WORK REQUIRED: Leaving the pictures out, transcribe the records below exactly.

[Stored data entries]
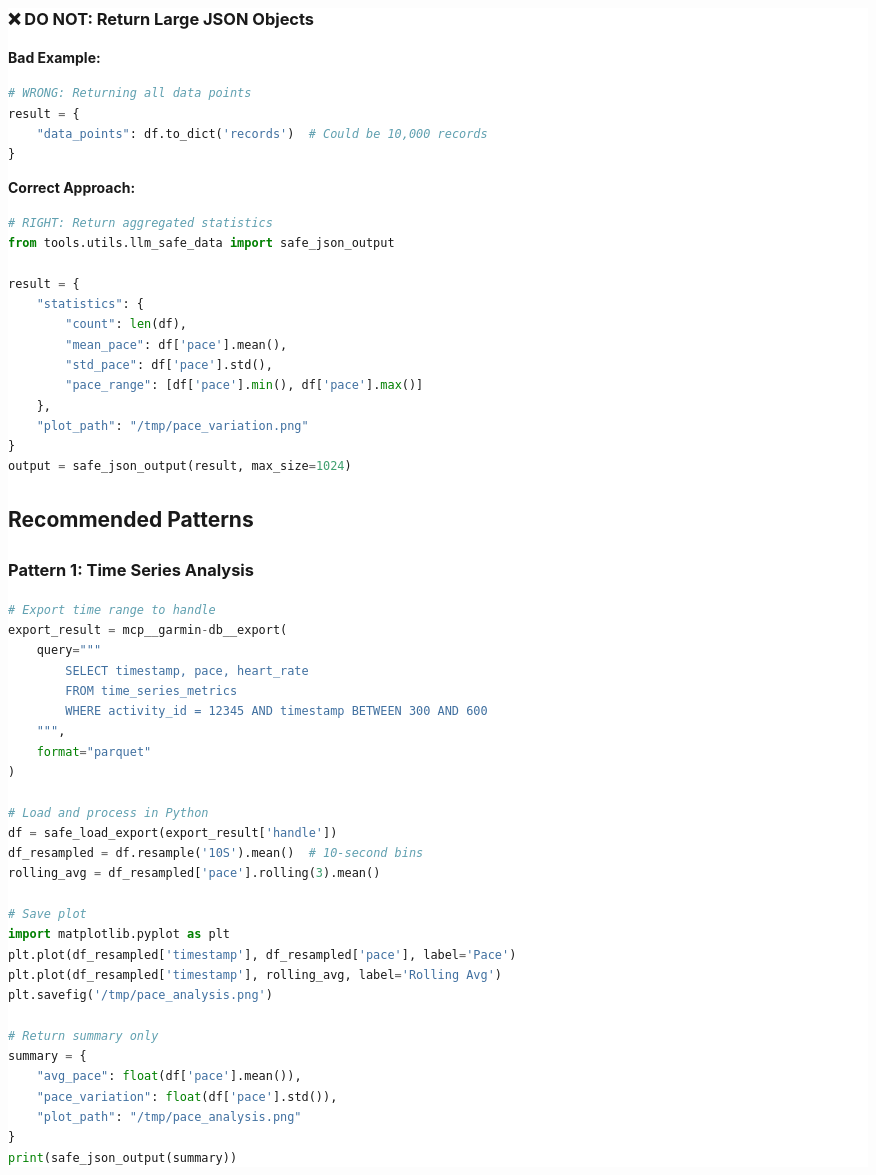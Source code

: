 ### ❌ DO NOT: Return Large JSON Objects

**Bad Example:**
```python
# WRONG: Returning all data points
result = {
    "data_points": df.to_dict('records')  # Could be 10,000 records
}
```

**Correct Approach:**
```python
# RIGHT: Return aggregated statistics
from tools.utils.llm_safe_data import safe_json_output

result = {
    "statistics": {
        "count": len(df),
        "mean_pace": df['pace'].mean(),
        "std_pace": df['pace'].std(),
        "pace_range": [df['pace'].min(), df['pace'].max()]
    },
    "plot_path": "/tmp/pace_variation.png"
}
output = safe_json_output(result, max_size=1024)
```

## Recommended Patterns

### Pattern 1: Time Series Analysis

```python
# Export time range to handle
export_result = mcp__garmin-db__export(
    query="""
        SELECT timestamp, pace, heart_rate
        FROM time_series_metrics
        WHERE activity_id = 12345 AND timestamp BETWEEN 300 AND 600
    """,
    format="parquet"
)

# Load and process in Python
df = safe_load_export(export_result['handle'])
df_resampled = df.resample('10S').mean()  # 10-second bins
rolling_avg = df_resampled['pace'].rolling(3).mean()

# Save plot
import matplotlib.pyplot as plt
plt.plot(df_resampled['timestamp'], df_resampled['pace'], label='Pace')
plt.plot(df_resampled['timestamp'], rolling_avg, label='Rolling Avg')
plt.savefig('/tmp/pace_analysis.png')

# Return summary only
summary = {
    "avg_pace": float(df['pace'].mean()),
    "pace_variation": float(df['pace'].std()),
    "plot_path": "/tmp/pace_analysis.png"
}
print(safe_json_output(summary))
```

REPLY TO THE TASK:
Source code

: ### ❌ DO NOT: Return Large JSON Objects

**Bad Example:**
```python
# WRONG: Returning all data points
result = {
    "data_points": df.to_dict('records')  # Could be 10,000 records
}
```

**Correct Approach:**
```python
# RIGHT: Return aggregated statistics
from tools.utils.llm_safe_data import safe_json_output

result = {
    "statistics": {
        "count": len(df),
        "mean_pace": df['pace'].mean(),
        "std_pace": df['pace'].std(),
        "pace_range": [df['pace'].min(), df['pace'].max()]
    },
    "plot_path": "/tmp/pace_variation.png"
}
output = safe_json_output(result, max_size=1024)
```

## Recommended Patterns

### Pattern 1: Time Series Analysis

```python
# Export time range to handle
export_result = mcp__garmin-db__export(
    query="""
        SELECT timestamp, pace, heart_rate
        FROM time_series_metrics
        WHERE activity_id = 12345 AND timestamp BETWEEN 300 AND 600
    """,
    format="parquet"
)

# Load and process in Python
df = safe_load_export(export_result['handle'])
df_resampled = df.resample('10S').mean()  # 10-second bins
rolling_avg = df_resampled['pace'].rolling(3).mean()

# Save plot
import matplotlib.pyplot as plt
plt.plot(df_resampled['timestamp'], df_resampled['pace'], label='Pace')
plt.plot(df_resampled['timestamp'], rolling_avg, label='Rolling Avg')
plt.savefig('/tmp/pace_analysis.png')

# Return summary only
summary = {
    "avg_pace": float(df['pace'].mean()),
    "pace_variation": float(df['pace'].std()),
    "plot_path": "/tmp/pace_analysis.png"
}
print(safe_json_output(summary))
```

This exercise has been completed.